What does Islam say about Visiting Graves? What are the appropriate manners for Visiting Graves in Islam?
What does Islam say about Visiting Graves? What are the appropriate manners for Visiting Graves in Islam?
Submitted by on Tue, 09/03/2010 - 15:53
Dear Brother / Sister,
Generally, visiting graves is mustahab (recommended) for men and permissible for women. Visiting the graves of saintly people, parents and close relatives is considered mandoob (desirable). It is permissible and possible for women to visit graves as long as they do not cry out, wail, behave hysterically and respect graves too much, which can cause mischief. This is because the Prophet advised a woman who was wailing at her child’s grave to endure; yet he did not forbid her to visit the grave. (Bukhari, Janaiz, 2, Ahkam II; Muslim, Janaiz, 15). In addition, it is narrated that Hazrat Aisha visited her brother’s, Abdurrahman b. Abi Bakr, grave. (Tirmidhi, Janaiz, 61).
The Prophet prohibited visiting graves during a period of time when belief in fate was not yet settled and traditions of the era of ignorance were still being practiced. However, later he permitted it. The following is stated in a hadith:
“I had prohibited visiting graves for you. From now on you can visit graves”. (Muslim, Janaiz, 106; Adahi, 37; Abu Dawud janaiz, 77; Ashriba, 7; Tirmidhi, Janaiz, 7; Nasai, Janaiz, 100; Ibn Majah, Janaiz, 47; Ahmad b. Hanbal, I, 147, 452, III, 38, 63, 237, 250, V, 35, 355, 357). Hadiths that state that the Prophet cursed on women who visited graves too often (Tirmidhi, Salat, 21; Janaiz, 61; Nasai, Janaiz, 104; Ibn Maja, Janaiz, 49) belong to the period of time when visiting graves were prohibited. Tirmidhi stated it clearly (Tirmidhi, Janaiz, 60). Hazrat Aisha and Ibn Abdilberr agreed on it.
According to the sound view of Hanafis, it is permissible for women to visit graves as long as they do not display extreme behaviors such as wailing and behaving hysterically. This is because the permission mentioned in hadiths applies to women too. (Tirmidhi, Janaiz, 60, 61; Ibn Abidin, Radd al-Mukhtar, Istanbul, 1984, II, 242).
It has been observed in the stream of history that graves were also visited to ask for help from the dead and even to worship them.
This is the reason why visiting the Prophet’s grave was prohibited in the early years of Islam. Jews and Christians made the graves of people, whom they considered saints, place of worship for themselves. In the Era of Ignorance, people used to prostrate before graves and worship idols. Idolatry started with respect and revering to eminent people’s graves and eventually, that respect turned into worshipping idols. The aim of Islam was to place the principle of tawhid (accepting Allah as the unique Creator and worshipping to Him only) in people’s hearts. Previously, Prophet Muhammad had prohibited visiting graves because he found it risky for this reason. However, when the creed of tawhid was settled in people’s hearts and well comprehended by Muslims, he permitted people to visit graves.

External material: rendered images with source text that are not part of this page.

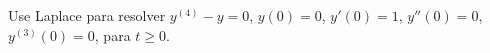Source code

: Use Laplace para resolver $y^{(4)}-y=0$, $y(0)=0$, $y'(0)=1$, $y''(0)=0$, $y^{(3)}(0)=0$, para $t\ge0$.
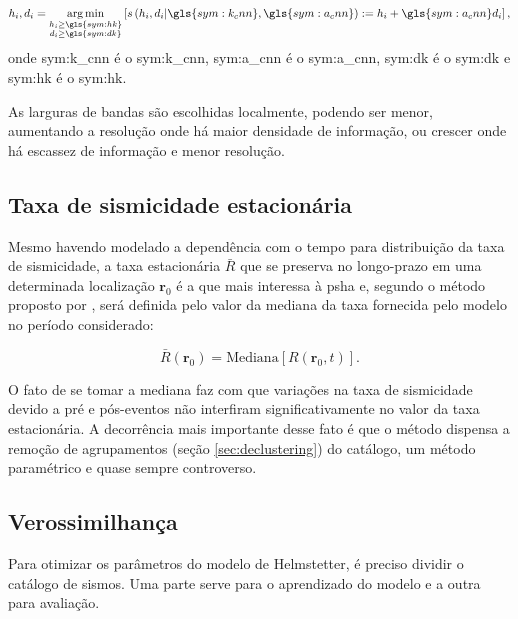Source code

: \begin{equation}
	\ensuremath{
		h_i, d_i = \argmin_{\substack{h_i \ge \gls{sym:hk} \\
						              d_i \ge \gls{sym:dk}}
				           } 
		\left[ s \left(h_i,d_i 
			 		  \arrowvert
					  \gls{sym:k_cnn},\gls{sym:a_cnn}
			     \right) 
			   := h_i + \gls{sym:a_cnn}d_i 
	    \right],
	}
	\label{eq:helms_cnn}
\end{equation}
onde \gls{sym:k_cnn} é o \glsdesc{sym:k_cnn},
	 \gls{sym:a_cnn} é o \glsdesc{sym:a_cnn},
	 \gls{sym:dk} é o \glsdesc{sym:dk} e 
	 \gls{sym:hk} é o \glsdesc{sym:hk}.

As larguras de bandas são escolhidas localmente, podendo ser menor, aumentando a resolução 
onde há maior densidade de informação, ou crescer onde há escassez de informação e menor resolução.


\subsection{Taxa de sismicidade estacionária}
Mesmo havendo modelado a dependência com o tempo para distribuição da taxa de sismicidade,
a taxa estacionária $\bar{R}$ que se preserva no longo-prazo em uma determinada localização  
$\boldsymbol{r}_0$ é a que mais interessa à \gls{psha} e,
segundo o método proposto por \citet{helmstetter_2012}, será definida
pelo valor da mediana da taxa fornecida pelo modelo no
período considerado:

\begin{equation}
	\ensuremath{
		\bar{R}(\boldsymbol{r}_0) = \text{Mediana}\left[R(\boldsymbol{r}_0, t)\right].
	}
	\label{eq:helms_mediana}
\end{equation}

O fato de se tomar a mediana faz com que variações na taxa de sismicidade devido a pré e pós-eventos
não interfiram significativamente no valor da taxa estacionária. A decorrência mais importante desse fato
é que o método dispensa a remoção de agrupamentos (seção \ref{sec:declustering}) do catálogo, um método paramétrico e
quase sempre controverso.

\subsection{Verossimilhança}

Para otimizar os parâmetros do modelo de Helmstetter, é preciso dividir o catálogo de sismos.
Uma parte serve para o aprendizado do modelo e a outra para avaliação.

As a matter of fact, there are benefits in visiting graves both for the living and the dead. When the Messenger of Allah was on the expedition to Makkah, he visited his mother Amina’s grave and cried, and made the people around him cry too, and he permitted Muslims to visit graves. (Ibn Majah, Janaiz, 48; Nasai, Janaiz, 101; Muslim, Janaiz, 36; Abu Dawud, Janaiz, 77). That permission and also encouragement of visiting graves are available in well-known hadiths. (Ibn Majah, Janaiz, 47; Tirmidhi, Janaiz, 60).
Benefits of Visiting Graves
a) It reminds one of death and afterlife, and makes him draw a lesson from it for his afterlife. (Muslim, Janaiz, 108; Tirmidhi, Janaiz, 59; Ibn Majah, Janaiz 47-48; Ahmad b. Hanbal, Musnad, I, 145).
b) It directs one to asceticism and taqwa (God-Consciousness). It prevents over-ambitiousness for worldly life and committing harams. It directs one to commit good deeds. (Ibn Majah, Janaiz, 47).
c) Visiting graves of saintly people - especially that of our Prophet’s - refreshes one’s soul and helps to evoke supreme feelings in them. It is mandoob to travel to the graves of our Prophet and Allah’s saintly slaves in order to visit them. The Prophet states in a hadith: “Whoever visits me after I die, it is as if he visited me when I was alive.” (Mansur Ali Nasif, at-Taj, al-Jamiu’l Usul, II, 190).
d) Visiting graves helps the strengthening of one’s relations with his past, religious culture and history.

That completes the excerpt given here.